Oversold: A technical analysis term for a market in which more and stronger selling has occurred than the fundamentals justify. Oversold happens when commodity prices have declined too steeply and quickly.
Pivot points: It is defined as the average of the high, low and settlement price, and is plotted as the green line across the chart. A resistance line is plotted above the pivot point and is defined as twice the pivot point minus the low price. The support line is plotted below the pivot point and is defined as twice the pivot point minus the high price. Pivot points are used primarily as support and resistance levels with the pivot point the best support resistance level.
Price patterns: These are formations that appear on commodity charts which have shown to have a certain degree of predictive value. Some of the most common patterns include: Head & Shoulders (bearish), Inverse Head & Shoulders (bullish), Double Top (bearish), Double Bottom (bullish), Triangles, Flags and Pennants (can be bullish or bearish depending on the prevailing trend).
Resistance: The price a stock can trade at, but not go higher than over a period of time. It is a level where a security's price stops rising and moves sideways or downward. It indicates an abundance of supply. Because of this, the stock may have difficulty rising above this level.
Stop loss order: An order placed to sell a security when it reaches a certain price. A stop loss order is designed to limit an investor's loss on a security position.
Stop and reverse: A stop that, when hit, is a signal to close the current position and open an opposite position. A trader holding a long position would sell that position and then go short on the same security.

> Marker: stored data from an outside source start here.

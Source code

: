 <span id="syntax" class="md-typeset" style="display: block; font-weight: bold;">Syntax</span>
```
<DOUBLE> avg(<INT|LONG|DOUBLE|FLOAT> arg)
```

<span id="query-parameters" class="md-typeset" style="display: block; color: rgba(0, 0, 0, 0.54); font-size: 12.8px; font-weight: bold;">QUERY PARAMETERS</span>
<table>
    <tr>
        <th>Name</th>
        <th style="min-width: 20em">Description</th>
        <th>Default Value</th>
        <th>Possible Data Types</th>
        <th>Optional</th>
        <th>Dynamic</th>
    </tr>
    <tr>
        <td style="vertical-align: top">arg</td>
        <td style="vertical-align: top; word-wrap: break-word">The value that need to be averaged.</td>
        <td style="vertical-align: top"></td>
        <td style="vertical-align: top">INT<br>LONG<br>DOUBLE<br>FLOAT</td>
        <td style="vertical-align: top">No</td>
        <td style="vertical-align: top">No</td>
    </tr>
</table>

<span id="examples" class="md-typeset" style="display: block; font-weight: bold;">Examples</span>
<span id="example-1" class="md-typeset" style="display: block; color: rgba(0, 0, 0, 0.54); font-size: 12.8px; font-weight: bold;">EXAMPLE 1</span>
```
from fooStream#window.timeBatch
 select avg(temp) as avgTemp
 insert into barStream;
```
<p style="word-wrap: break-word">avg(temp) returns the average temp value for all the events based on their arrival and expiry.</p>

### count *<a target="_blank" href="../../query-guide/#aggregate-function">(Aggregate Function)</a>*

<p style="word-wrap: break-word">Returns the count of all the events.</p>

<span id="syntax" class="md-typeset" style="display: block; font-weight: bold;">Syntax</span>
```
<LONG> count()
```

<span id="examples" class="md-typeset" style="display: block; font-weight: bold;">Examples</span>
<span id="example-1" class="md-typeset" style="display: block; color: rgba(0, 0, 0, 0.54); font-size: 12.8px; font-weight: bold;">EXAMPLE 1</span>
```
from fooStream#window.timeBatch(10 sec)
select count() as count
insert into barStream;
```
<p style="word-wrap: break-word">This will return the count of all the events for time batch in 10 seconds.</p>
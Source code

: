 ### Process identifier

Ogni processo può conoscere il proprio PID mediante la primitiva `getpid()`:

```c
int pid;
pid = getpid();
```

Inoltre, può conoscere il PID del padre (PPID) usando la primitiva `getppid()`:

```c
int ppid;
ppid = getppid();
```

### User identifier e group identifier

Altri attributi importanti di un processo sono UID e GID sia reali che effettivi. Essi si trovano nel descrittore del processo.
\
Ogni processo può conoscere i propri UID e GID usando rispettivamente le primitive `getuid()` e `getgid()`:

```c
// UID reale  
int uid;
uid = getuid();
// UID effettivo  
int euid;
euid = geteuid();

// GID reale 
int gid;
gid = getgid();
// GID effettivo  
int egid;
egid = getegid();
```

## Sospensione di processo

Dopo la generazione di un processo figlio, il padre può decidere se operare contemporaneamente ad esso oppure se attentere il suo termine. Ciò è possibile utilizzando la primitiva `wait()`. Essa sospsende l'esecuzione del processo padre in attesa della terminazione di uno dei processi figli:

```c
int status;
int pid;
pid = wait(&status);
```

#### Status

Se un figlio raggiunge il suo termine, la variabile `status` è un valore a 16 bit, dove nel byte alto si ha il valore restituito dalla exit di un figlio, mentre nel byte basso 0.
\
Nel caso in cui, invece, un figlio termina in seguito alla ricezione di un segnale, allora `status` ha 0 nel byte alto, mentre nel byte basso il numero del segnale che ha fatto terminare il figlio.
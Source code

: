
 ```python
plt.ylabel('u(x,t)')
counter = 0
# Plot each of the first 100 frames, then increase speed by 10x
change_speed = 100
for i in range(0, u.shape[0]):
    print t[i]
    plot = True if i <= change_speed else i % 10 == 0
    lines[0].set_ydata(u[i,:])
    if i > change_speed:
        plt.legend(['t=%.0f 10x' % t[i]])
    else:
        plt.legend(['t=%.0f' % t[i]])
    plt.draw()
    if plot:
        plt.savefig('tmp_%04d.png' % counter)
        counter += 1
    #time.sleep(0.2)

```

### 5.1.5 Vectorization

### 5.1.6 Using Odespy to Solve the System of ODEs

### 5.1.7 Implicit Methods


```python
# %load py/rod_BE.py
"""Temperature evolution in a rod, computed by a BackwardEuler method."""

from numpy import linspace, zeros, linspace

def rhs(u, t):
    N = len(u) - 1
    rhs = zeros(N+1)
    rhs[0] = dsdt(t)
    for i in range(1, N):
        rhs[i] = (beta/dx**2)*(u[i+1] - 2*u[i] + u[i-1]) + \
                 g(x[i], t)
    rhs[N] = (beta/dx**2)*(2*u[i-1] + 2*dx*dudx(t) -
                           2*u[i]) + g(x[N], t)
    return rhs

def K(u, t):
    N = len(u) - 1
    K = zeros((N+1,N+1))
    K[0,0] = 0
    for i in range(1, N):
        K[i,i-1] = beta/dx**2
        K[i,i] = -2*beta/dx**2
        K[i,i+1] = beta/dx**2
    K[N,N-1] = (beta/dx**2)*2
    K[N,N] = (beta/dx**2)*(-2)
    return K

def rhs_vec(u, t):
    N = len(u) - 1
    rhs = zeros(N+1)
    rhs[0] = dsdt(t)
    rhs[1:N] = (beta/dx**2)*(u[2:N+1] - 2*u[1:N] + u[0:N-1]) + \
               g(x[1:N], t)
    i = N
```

Short covering: Purchasing securities to close an open short position. This is done by buying the same type and number of securities that were sold short. Most often, traders cover their shorts whenever they speculate that the securities will rise.
Support: It is the place on a chart where the buying of futures contracts is sufficient to halt a price decline. In other words, it is a price level at which declining prices stop falling and move sideways or upward. It is a price level where there is sufficient demand to stop the price from falling.
Volume spike: An unusually large volume, graphed on a bar chart as a spike. To locate volume spikes, you need to compare a single day's volume to average volume. If one day's volume is two to three times the average volume, it will appear as a spike. Unusually large volume often foreshadows a major change in price trend.